- [TO DO] A single number is needed: how many lines of the data hold the word "Demir".
++++ MATERIAL TO PROCESS ++++
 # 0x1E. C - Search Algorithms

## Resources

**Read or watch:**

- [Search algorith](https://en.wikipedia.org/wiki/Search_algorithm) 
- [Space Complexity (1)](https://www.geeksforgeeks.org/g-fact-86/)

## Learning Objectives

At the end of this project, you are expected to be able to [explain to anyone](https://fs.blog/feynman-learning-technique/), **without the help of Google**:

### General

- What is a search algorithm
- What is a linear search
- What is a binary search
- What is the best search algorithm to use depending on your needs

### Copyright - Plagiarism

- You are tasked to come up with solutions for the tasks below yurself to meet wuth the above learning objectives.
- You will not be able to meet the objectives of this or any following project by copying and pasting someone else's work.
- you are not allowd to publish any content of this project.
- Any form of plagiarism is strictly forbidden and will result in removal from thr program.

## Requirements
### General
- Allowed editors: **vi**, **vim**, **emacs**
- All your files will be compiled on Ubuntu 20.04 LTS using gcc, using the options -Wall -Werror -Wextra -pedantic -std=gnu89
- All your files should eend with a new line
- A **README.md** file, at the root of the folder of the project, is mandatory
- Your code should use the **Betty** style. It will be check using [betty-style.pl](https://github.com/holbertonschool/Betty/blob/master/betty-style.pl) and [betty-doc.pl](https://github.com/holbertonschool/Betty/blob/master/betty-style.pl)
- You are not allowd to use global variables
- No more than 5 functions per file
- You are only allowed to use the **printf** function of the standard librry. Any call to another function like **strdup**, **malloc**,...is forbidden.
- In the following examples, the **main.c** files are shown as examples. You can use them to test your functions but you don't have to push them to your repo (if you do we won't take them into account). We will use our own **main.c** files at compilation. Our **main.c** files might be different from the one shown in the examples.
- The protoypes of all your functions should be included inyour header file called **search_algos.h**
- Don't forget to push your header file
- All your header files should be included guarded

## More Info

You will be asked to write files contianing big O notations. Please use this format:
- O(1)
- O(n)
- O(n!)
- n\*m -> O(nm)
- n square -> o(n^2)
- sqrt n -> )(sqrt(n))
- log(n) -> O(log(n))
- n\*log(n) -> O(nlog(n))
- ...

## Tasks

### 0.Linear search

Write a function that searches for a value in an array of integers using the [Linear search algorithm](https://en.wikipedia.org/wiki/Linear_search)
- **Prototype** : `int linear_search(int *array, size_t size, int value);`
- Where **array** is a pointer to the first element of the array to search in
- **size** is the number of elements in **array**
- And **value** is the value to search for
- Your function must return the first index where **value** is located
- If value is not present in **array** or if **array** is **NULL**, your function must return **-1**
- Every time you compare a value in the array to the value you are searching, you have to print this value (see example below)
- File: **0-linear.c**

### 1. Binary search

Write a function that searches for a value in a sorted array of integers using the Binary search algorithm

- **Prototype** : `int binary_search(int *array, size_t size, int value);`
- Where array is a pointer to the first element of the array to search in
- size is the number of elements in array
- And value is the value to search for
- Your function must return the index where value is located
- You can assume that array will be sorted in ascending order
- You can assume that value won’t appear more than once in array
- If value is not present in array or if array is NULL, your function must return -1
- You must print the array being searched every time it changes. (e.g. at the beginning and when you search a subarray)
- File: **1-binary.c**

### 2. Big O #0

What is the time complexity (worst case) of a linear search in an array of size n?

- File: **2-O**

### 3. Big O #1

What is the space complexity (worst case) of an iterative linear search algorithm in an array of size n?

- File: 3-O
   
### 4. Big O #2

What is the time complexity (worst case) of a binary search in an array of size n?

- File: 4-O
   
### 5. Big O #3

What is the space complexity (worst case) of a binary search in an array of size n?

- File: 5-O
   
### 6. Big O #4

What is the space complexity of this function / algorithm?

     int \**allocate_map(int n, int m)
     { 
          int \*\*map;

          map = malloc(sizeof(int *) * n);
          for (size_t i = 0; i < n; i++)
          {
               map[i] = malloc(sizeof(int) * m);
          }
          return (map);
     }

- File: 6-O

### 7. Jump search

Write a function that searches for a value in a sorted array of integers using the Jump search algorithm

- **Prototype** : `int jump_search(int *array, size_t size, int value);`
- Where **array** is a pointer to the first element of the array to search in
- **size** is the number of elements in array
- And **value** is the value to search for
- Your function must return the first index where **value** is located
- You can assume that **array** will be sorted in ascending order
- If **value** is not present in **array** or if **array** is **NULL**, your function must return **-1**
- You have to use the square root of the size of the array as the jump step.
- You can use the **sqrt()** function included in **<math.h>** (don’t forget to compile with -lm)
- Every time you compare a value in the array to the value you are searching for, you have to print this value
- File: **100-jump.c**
++++
++++ MATERIAL TO PROCESS ++++
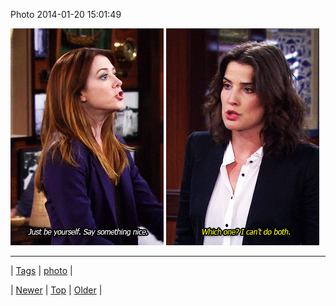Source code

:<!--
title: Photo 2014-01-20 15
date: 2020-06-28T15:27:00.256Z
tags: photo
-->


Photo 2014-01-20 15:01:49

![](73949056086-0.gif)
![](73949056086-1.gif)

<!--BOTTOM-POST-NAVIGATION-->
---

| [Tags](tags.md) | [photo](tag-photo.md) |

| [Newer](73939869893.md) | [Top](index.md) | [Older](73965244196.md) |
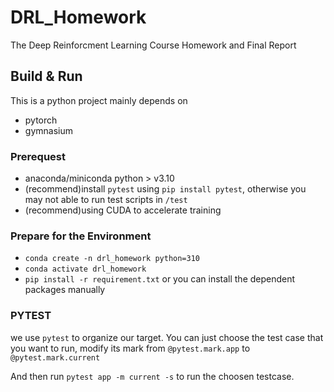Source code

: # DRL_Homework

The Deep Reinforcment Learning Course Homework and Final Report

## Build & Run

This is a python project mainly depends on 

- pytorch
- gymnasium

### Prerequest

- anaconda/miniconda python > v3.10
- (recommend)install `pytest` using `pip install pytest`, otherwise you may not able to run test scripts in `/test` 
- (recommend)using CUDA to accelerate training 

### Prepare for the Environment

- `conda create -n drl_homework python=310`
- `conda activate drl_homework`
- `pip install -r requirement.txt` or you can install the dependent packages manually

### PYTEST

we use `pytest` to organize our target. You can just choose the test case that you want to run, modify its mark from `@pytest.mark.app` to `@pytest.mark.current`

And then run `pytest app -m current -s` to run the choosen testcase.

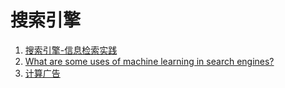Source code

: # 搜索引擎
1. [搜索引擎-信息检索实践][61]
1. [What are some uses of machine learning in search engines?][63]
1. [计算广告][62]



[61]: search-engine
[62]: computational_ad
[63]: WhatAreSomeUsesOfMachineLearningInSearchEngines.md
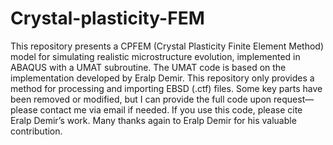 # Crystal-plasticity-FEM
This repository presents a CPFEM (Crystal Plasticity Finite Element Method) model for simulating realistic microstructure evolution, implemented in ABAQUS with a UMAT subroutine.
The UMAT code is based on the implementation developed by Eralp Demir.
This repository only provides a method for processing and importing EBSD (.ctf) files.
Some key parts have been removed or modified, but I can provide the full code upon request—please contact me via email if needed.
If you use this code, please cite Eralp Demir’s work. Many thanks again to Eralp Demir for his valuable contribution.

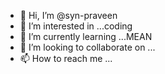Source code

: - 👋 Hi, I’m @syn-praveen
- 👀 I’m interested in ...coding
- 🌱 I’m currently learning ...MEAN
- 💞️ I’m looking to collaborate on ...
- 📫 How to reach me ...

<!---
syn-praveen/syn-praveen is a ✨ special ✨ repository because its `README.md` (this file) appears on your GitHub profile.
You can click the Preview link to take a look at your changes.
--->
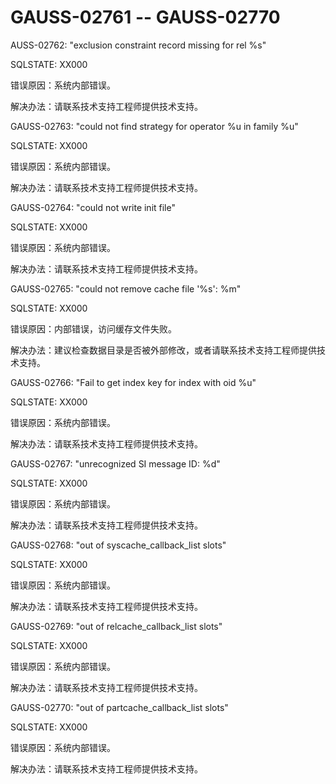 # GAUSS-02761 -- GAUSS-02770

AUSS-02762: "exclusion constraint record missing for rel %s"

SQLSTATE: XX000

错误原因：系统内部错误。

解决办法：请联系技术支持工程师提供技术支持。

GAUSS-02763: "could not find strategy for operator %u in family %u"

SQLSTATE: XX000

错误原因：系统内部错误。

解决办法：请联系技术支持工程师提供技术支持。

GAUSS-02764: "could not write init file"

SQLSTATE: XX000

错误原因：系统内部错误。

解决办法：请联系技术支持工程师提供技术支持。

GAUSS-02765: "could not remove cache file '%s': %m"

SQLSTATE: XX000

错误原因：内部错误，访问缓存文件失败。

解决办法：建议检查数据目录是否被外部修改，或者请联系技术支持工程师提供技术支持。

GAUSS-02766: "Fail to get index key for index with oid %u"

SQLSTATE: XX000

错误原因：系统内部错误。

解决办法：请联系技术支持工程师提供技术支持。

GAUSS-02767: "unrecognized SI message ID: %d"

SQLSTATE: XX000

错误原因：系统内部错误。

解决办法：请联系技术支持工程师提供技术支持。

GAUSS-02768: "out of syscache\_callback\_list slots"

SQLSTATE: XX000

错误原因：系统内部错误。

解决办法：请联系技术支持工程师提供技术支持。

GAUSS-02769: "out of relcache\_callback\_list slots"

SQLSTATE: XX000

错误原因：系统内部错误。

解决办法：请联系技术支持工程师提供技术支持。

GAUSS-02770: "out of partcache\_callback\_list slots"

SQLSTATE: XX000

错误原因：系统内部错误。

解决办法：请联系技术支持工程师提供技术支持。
++++
- [EXERCISE SOLUTION] 2